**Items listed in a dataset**
====

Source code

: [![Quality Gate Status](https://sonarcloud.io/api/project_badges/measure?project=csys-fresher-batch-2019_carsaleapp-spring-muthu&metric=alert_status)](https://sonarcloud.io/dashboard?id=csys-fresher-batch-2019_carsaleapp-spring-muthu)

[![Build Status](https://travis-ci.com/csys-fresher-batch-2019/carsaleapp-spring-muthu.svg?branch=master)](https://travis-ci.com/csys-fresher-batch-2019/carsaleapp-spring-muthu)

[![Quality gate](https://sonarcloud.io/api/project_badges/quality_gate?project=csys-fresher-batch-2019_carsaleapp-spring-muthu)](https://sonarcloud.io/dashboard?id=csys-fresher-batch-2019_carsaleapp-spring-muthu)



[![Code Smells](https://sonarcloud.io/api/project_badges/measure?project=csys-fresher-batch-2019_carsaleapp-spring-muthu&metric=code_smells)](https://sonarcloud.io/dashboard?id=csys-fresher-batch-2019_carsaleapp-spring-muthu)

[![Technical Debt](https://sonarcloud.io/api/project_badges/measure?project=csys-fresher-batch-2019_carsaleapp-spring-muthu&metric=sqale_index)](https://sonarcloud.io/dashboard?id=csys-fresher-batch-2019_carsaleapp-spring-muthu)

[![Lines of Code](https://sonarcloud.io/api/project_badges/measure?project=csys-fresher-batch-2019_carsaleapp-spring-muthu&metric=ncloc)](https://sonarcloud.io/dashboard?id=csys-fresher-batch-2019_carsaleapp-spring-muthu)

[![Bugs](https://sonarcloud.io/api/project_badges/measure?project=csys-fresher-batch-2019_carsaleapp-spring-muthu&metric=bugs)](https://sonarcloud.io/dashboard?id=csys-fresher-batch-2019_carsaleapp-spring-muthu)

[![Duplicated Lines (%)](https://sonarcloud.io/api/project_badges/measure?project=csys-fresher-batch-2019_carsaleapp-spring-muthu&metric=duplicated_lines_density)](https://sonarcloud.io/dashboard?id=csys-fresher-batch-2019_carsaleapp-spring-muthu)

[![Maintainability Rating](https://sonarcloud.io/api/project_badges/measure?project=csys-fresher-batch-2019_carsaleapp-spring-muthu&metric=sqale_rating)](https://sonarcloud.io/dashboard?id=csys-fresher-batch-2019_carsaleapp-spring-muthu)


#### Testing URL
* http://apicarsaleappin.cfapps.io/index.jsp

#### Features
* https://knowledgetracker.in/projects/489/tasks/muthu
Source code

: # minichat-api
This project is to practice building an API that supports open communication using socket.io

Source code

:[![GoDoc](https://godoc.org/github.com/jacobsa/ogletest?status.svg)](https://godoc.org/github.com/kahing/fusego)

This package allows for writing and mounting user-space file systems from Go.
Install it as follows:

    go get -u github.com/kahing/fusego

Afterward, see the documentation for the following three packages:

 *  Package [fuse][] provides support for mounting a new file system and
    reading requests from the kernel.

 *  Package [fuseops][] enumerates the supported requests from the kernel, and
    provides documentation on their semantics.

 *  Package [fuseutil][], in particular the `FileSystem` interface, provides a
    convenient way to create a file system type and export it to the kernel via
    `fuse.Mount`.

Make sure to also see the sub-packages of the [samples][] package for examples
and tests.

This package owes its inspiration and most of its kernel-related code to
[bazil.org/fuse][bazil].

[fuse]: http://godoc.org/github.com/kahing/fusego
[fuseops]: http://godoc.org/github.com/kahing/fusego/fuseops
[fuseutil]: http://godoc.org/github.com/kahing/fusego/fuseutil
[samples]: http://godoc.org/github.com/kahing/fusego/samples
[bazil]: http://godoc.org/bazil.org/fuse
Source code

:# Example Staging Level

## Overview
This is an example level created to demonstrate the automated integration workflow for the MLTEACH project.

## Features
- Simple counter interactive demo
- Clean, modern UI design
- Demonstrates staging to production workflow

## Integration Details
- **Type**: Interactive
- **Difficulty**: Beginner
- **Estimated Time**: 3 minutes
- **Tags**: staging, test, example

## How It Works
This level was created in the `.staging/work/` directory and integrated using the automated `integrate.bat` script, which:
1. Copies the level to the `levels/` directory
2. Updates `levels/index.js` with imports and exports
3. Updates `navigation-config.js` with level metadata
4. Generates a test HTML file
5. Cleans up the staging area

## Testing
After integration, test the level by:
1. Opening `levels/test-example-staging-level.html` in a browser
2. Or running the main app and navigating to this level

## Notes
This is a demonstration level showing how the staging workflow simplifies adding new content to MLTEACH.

====

**WHAT YOU WILL DO**
In the entries above, which lines hold the word "godoc"? Copy them out.

**ANSWER BOX**
:[![GoDoc](https://godoc.org/github.com/jacobsa/ogletest?status.svg)](https://godoc.org/github.com/kahing/fusego)
[fuse]: http://godoc.org/github.com/kahing/fusego
[fuseops]: http://godoc.org/github.com/kahing/fusego/fuseops
[fuseutil]: http://godoc.org/github.com/kahing/fusego/fuseutil
[samples]: http://godoc.org/github.com/kahing/fusego/samples
[bazil]: http://godoc.org/bazil.org/fuse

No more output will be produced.